Wednesday, March 17, 2010

Music Christians Love

Author's Note: When I run out of things to blog, I usually resort to forming some sort of list in some sort of imaginary category. Deal.

By now, many (/most) Evangelical Christians in the U.S. are unafraid to own "secular*" music. For a while there (I'm guessing: 1985-2005ish), it was kind of taboo to show up to church with Alanis Morissette or Nirvana blaring from your car's heathen-turned-radio. Maybe this wasn't everyone's experience, but I went through a couple "secular" music purgings in order to be sanctified from everything-not-Audio-Adrenaline.

Thankfully, many thinking Christians started to recognize that good music could exist outside of the Contemporary Christian Music market, and that music just might have some sort of spiritually redemptive qualities to it. But I won't digress any more on how I'm glad that many have started to identify truth in every area of culture (that blog has already been written).

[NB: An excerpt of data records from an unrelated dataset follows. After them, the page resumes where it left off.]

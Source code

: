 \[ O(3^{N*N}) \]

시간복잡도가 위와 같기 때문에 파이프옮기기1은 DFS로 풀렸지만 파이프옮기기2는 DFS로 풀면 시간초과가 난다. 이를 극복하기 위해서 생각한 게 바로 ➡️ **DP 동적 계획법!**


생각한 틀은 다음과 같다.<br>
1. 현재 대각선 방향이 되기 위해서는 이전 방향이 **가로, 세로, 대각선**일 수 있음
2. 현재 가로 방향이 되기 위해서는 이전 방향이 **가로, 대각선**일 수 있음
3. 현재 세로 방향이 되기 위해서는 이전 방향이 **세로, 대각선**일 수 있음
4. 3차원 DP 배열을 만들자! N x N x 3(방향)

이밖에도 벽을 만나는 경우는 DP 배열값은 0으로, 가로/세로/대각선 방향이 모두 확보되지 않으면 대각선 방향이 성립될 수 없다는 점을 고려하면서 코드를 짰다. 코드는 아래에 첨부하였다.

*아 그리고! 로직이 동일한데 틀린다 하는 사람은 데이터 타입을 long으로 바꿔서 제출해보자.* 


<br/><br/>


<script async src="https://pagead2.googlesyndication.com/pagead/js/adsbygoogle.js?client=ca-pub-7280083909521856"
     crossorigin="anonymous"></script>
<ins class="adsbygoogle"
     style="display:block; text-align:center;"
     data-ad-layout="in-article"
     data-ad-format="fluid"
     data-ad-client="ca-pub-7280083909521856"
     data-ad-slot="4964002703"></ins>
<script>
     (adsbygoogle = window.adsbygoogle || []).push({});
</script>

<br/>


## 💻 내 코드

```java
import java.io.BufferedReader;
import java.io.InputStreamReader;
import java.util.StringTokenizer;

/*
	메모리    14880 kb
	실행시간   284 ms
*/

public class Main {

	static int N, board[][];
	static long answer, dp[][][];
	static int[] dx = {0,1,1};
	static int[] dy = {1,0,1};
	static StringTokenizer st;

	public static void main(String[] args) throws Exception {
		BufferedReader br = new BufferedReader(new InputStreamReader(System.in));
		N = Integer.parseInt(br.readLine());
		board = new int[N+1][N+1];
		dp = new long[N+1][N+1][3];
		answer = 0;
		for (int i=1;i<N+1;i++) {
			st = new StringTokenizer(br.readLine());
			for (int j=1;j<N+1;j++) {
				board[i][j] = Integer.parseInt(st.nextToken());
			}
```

What I really want to blog about is those "secular" artists that are Christians' favorites. Those bands or artists that, despite our demonization-through-music fear, keep us listening. Heck, it is even popular to listen to these bands even though they may not have said the sinner's prayer and subsequently signed onto Sparrow Records. Although the "secular" music stigma has diminished, these artists have and still top our iTunes play counts. Without any further adieu, here are three artists, reason why they're popular among Christians, and a personal sighting of their music in a church setting:

Artist: U2
Why: Every Christian who is a music fan loves U2. Their lyrics are often deeply spiritual and their music is top-notch. I mean, they created Joshua Tree. Even though Bono subscribes to some interfaith-ish beliefs, he's the world's largest rock star / social activist and thus, respectable.
Sighting: "Where The Streets Have No Name" in a mission trip slideshow at my old church, BCC.

Artist: Bob Dylan
Why: Well, he sort of became a Christian later on in life so this choice is kind of cheating. He's never, thankfully, been on a Christian label, though. But Dylan's beat-poet lyrics are loved by progressive Christians all across the land simply because he's probably the best lyricist alive today.
Sighting: Unknowingly sang one of his songs in my Indy church, Redeemer, as part of their liturgical service.

Artist: Coldplay
Why: Chris Martin has one of the smoothest, crooning voices. The only people that dislike Coldplay are music elitists bent on hating anything overly popular. And this is why Christians love Coldplay. Because everyone loves Coldplay. Their music is anything but raucous and their lyrics aren't even slightly offensive.
Sighting: Saddleback college group sang "Fix You" as one of their openers.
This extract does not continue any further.